This past week was typical David.  Monday lunchtime he goes to get a plate out of the cupboard.  There's an almighty crash as the other dishes come falling out, five broken plates!  Monday evening I had a pizza in the oven, David lifted it out, using the oven gloves, but the plate slipped and burnt his arm, leaving a nice burn mark.  Tuesday morning he offers to go to the local convenience store to pay some of the bills.  He rides off on his bike only to reappear again a few minutes later.  He had fallen off his bike into one of the ditches.  He is covered in scratches and walking funny.  He said that his knee was very painful.  So off to the doctors, 2 hours and an X-ray later we find that he has pulled the ligament in his knee.  Thankfully no broken bones.  Just round things out he gets a fever Tuesday night.  I think it's this cold that we have been having.  Poor David.  I am glad that it isn't anything worse and that he kept a sense of humor through it all!  He reminded me of an incident that I had forgotten about.  A few years ago there as a TV programme about the effects of stress.  That too much stress can lead to heart problems.  David was in the 5th grade at that time, he remembers watching that programme and telling me not to get too stressed, the next day he broke his arm.  I guess stress goes with David!!!

Saturday, September 14, 2013

New Blog

I've decided to restart my blog on teaching English.
Hop over have a look, there is only one post so far...it's a start!
http://idealcommunication.blogspot.jp/2013/09/teaching-styles.html

I am hoping to add materials that I make and ideas for teaching.  I'm hoping to get some feed back as well!

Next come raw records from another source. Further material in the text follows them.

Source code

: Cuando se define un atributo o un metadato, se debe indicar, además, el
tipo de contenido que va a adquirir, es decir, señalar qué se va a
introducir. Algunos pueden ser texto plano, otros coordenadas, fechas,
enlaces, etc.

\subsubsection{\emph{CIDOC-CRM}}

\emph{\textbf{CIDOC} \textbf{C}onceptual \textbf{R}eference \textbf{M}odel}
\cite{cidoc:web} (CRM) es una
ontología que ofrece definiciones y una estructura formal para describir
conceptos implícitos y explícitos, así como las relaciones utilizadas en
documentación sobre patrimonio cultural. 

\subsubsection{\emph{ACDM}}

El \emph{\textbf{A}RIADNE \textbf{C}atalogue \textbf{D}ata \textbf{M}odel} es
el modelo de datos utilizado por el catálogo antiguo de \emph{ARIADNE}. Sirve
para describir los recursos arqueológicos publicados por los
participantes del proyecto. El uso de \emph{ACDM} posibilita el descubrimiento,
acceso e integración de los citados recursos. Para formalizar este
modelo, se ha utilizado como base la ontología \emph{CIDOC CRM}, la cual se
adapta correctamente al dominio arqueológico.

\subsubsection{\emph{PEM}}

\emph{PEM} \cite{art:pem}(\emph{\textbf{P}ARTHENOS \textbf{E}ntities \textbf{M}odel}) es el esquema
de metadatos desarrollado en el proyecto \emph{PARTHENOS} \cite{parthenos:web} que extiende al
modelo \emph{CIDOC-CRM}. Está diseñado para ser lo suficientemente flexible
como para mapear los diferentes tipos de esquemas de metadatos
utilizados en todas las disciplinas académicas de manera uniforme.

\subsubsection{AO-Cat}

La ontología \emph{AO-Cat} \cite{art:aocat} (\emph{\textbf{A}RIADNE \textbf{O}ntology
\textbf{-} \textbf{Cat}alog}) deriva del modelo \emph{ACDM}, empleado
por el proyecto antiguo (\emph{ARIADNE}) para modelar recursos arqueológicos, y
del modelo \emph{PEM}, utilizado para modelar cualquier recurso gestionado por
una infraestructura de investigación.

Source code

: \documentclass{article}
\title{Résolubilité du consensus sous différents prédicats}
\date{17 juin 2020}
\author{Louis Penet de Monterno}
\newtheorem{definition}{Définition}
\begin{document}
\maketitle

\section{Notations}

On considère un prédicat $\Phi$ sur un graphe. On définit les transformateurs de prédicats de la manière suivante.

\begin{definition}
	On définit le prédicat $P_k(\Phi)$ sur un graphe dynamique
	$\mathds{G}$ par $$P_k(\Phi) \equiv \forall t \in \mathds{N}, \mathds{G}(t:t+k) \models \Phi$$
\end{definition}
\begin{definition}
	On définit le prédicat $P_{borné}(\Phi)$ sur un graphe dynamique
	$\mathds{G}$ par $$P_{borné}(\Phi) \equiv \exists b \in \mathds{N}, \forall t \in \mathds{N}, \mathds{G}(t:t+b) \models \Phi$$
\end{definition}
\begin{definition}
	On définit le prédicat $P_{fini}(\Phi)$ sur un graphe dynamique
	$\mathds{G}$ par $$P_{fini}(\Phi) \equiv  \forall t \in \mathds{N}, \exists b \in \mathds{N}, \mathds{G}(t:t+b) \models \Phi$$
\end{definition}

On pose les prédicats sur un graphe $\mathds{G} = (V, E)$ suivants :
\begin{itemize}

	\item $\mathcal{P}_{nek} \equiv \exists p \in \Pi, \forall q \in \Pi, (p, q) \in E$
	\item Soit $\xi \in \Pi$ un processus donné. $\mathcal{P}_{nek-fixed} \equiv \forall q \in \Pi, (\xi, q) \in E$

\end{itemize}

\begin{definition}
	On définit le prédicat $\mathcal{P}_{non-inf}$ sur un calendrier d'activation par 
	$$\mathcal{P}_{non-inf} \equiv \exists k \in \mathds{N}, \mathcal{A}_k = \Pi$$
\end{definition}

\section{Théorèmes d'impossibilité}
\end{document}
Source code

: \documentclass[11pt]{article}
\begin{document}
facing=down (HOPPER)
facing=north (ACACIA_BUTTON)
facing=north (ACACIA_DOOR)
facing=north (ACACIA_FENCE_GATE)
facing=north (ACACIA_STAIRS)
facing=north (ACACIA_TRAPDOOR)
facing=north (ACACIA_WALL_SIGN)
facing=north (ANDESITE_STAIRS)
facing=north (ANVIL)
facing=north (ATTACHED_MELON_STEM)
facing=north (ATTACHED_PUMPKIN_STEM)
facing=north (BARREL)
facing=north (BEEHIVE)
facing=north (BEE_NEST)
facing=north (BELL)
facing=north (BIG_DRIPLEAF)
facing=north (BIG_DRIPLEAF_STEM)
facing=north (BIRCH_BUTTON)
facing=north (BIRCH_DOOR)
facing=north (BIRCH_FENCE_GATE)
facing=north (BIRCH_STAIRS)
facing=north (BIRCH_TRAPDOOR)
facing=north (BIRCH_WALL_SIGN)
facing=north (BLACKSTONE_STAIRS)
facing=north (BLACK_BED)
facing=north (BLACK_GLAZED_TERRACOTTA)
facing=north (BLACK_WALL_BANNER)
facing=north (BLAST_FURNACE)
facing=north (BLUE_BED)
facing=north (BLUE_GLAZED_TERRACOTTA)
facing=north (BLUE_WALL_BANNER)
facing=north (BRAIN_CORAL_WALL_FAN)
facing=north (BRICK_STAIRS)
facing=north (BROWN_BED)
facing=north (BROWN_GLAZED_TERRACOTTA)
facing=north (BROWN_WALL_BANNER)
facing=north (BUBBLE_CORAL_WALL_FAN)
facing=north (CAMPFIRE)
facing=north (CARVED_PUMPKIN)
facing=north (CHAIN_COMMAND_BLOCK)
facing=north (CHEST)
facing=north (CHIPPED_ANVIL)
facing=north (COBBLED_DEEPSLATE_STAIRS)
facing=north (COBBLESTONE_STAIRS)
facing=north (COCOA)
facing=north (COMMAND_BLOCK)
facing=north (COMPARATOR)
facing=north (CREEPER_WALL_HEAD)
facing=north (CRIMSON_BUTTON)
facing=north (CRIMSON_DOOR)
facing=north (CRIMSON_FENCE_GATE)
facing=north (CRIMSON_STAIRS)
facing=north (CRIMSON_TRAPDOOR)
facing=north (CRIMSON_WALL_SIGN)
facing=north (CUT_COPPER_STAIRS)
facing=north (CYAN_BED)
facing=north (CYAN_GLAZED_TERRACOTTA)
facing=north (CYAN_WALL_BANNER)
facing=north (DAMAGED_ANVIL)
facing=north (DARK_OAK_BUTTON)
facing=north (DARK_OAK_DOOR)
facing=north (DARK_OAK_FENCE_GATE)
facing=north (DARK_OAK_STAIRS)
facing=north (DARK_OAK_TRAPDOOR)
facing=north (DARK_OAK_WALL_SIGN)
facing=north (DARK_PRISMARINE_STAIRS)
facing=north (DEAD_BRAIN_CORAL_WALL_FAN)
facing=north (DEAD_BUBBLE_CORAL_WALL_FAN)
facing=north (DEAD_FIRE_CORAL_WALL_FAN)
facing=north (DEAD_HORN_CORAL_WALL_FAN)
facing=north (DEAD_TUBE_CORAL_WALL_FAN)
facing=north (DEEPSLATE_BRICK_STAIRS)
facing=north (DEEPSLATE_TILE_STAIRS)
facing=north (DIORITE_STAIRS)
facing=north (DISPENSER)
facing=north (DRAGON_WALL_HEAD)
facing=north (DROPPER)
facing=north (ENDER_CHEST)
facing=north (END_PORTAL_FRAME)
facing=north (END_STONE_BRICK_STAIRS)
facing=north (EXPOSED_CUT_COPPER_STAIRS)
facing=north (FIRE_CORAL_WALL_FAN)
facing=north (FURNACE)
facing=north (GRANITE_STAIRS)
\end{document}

Friday, September 13, 2013

When Grief, Stress and Exhaustion Meet......

...there will be chaos!
The past week or so have been really tough on me.  Emotionally and physically hard to deal with things.
Grief is really an horrible companion. It settles in your heart and mind, and just when you think it is under control it rears its ugly head again.  As time moves forward, the shock wears off and the reality of my situation sets in.  Nothing is going to change, hubby is not going to walk in through the doors and give me a hug, make me laugh or offer to go shopping.  That chapter of my life has finished, but I am not ready to start a new one!  Most of the time I am okay but recently my fine has been so good.  I keep thinking that this time last year Hisao was here.  In a few months time that statement will no longer be true!
The stress I have is just day to day stuff.  Some days I feel so hopeless. I applied for a credit card this week.  Simple enough but I had to walk to the bank...twice, wait for over an hour each time.  Spent ages filling out forms, with most forms here one of my older boys writes out the address but for the credit card I had to write in English and my son write above it in Japanese, complete waste of time and effort!  Also I am realising that I need a lot more money for next year when David starts college.  I have some saved but not enough!  That is one big stress!
The exhaustion is from the heat.   We had a week of nice cool weather but the heat is back.  Plus this past week we have all had colds, slight fever and awful sore throats.  Because of feeling under the weather for the past week I haven't kept up with he cleaning that needs to be done. If I miss one day things get out of hand, miss a few days and the kitchen, dinning, living room looks like a tornado has blown through.  Today, Saturday, is busy for teaching.  I am hoping that the kids will help out with cleaning a bit I'm not holding my breath.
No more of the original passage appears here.